**Stored data:**

[Start of Attachment]

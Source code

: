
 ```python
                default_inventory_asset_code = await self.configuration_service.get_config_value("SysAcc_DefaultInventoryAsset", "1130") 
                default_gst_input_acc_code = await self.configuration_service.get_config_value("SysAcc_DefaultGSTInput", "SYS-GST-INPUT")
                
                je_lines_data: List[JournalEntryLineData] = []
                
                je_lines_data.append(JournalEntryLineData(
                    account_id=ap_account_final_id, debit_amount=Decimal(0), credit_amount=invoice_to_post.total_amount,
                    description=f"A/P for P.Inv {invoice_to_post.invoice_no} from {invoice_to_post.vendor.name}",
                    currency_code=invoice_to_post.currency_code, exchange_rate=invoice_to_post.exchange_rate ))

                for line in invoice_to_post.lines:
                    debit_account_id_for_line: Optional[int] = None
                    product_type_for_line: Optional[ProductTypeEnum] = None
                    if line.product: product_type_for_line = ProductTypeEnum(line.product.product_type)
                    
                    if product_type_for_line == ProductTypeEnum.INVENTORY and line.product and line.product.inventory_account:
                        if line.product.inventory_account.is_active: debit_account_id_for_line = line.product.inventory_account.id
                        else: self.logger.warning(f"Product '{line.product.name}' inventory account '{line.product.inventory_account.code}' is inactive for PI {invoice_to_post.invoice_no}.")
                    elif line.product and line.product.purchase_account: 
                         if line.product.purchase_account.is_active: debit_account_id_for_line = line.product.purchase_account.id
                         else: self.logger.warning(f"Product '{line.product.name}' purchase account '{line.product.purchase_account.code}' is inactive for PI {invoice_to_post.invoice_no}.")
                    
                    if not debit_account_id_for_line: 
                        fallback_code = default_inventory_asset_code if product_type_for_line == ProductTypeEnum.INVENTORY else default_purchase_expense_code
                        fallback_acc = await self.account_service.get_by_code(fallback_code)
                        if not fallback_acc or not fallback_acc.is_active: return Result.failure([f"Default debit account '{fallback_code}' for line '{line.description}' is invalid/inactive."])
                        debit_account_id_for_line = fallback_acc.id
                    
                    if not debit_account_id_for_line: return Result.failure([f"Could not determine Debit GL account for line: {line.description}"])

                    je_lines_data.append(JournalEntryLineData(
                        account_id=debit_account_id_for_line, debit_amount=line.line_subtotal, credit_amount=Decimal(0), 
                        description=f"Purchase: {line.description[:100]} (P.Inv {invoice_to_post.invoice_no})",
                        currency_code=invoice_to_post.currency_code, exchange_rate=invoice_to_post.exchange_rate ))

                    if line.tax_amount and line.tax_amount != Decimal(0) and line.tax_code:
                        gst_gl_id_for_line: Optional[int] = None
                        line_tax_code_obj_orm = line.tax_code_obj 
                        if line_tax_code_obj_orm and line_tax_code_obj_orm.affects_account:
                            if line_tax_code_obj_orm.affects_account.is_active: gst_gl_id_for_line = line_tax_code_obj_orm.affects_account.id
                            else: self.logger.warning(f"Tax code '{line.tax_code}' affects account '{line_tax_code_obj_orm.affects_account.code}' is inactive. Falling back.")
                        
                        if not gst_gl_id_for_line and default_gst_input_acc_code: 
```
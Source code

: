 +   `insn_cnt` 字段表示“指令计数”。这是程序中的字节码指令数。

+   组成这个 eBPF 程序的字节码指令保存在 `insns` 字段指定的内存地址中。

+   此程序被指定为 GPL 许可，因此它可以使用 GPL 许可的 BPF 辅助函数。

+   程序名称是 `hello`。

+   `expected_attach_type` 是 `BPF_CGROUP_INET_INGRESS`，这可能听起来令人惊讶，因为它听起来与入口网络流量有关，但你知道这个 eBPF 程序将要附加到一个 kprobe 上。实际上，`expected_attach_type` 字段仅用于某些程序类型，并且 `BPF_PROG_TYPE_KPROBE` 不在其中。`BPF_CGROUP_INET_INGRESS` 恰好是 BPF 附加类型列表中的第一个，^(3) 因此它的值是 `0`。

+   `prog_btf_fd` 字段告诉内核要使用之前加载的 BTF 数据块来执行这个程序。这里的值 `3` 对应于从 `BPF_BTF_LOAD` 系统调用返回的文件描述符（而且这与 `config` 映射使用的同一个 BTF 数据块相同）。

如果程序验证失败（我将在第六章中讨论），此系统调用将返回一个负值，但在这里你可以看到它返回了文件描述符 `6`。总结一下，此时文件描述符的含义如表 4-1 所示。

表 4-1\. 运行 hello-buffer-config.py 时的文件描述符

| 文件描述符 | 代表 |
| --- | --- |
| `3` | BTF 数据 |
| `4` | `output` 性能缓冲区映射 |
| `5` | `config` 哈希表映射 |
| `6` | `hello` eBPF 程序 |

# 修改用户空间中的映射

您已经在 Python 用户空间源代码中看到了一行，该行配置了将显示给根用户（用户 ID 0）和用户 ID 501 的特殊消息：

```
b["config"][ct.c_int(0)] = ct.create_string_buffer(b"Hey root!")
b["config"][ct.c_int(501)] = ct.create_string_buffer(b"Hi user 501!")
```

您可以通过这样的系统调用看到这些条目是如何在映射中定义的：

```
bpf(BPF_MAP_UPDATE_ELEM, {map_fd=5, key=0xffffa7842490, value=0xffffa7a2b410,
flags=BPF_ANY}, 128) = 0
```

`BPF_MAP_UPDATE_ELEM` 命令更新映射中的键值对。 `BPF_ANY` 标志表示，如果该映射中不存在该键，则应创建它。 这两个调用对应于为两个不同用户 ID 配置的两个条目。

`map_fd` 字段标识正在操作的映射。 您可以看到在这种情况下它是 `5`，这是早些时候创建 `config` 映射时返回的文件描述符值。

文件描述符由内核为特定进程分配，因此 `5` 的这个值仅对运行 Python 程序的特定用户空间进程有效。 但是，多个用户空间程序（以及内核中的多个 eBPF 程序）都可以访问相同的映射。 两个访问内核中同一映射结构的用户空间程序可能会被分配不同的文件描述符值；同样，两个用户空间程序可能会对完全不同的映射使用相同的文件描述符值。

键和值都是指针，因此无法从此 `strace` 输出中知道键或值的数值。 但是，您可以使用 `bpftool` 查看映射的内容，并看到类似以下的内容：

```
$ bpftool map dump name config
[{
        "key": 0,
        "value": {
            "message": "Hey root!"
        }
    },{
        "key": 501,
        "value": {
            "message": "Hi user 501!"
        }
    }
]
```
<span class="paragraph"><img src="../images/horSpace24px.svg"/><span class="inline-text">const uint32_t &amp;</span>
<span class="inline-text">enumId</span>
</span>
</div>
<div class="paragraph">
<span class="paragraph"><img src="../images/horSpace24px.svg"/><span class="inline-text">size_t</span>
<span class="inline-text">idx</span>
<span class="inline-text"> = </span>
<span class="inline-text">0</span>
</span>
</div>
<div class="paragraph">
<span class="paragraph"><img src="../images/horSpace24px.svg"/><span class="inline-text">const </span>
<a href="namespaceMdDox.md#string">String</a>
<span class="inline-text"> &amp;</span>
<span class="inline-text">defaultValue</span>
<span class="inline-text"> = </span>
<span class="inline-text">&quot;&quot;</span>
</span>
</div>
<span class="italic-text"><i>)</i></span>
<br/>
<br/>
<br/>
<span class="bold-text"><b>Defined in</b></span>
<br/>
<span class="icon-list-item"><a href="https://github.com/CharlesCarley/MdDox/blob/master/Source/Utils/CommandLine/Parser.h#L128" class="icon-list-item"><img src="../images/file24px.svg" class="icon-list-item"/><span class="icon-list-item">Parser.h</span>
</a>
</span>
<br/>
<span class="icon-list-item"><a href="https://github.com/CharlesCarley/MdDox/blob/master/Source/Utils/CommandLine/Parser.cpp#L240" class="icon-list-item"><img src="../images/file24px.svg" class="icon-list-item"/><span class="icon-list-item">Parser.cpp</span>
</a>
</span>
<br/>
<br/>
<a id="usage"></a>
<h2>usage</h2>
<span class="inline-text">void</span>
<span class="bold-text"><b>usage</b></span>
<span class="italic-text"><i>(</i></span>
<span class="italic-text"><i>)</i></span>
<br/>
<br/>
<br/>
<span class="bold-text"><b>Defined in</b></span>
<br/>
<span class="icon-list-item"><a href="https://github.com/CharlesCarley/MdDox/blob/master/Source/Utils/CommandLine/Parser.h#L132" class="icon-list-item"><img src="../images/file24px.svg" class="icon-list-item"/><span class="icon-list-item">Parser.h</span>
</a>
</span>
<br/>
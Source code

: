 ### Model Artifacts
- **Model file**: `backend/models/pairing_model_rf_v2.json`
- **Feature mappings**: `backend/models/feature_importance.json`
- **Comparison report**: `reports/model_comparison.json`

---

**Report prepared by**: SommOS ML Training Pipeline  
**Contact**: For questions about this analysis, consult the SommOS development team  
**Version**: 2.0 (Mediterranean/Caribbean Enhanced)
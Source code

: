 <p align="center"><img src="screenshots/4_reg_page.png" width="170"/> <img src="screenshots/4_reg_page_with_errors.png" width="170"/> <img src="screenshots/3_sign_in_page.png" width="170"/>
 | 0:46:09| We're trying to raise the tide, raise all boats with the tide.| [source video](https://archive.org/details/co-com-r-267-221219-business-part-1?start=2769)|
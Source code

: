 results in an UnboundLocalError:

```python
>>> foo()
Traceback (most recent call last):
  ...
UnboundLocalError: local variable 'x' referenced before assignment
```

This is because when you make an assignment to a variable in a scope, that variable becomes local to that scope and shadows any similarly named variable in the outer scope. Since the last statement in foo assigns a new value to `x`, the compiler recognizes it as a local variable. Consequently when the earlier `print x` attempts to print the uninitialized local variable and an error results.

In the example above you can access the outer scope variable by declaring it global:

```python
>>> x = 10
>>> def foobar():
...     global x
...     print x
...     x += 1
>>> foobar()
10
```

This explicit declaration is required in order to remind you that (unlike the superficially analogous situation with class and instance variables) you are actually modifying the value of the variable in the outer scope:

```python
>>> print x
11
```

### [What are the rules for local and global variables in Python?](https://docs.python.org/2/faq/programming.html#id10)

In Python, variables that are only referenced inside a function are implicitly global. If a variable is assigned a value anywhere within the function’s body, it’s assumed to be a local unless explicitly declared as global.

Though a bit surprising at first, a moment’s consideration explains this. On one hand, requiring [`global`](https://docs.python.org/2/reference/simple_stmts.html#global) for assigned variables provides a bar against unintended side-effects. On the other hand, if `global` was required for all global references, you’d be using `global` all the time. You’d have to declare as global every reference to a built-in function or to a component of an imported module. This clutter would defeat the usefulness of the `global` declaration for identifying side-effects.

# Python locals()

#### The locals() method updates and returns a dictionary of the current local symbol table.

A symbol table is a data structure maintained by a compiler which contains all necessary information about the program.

[End of Attachment]

Look for the string "print" in the data above and return every line that has it.

**Expected answer:**
This is because when you make an assignment to a variable in a scope, that variable becomes local to that scope and shadows any similarly named variable in the outer scope. Since the last statement in foo assigns a new value to `x`, the compiler recognizes it as a local variable. Consequently when the earlier `print x` attempts to print the uninitialized local variable and an error results.
...     print x
>>> print x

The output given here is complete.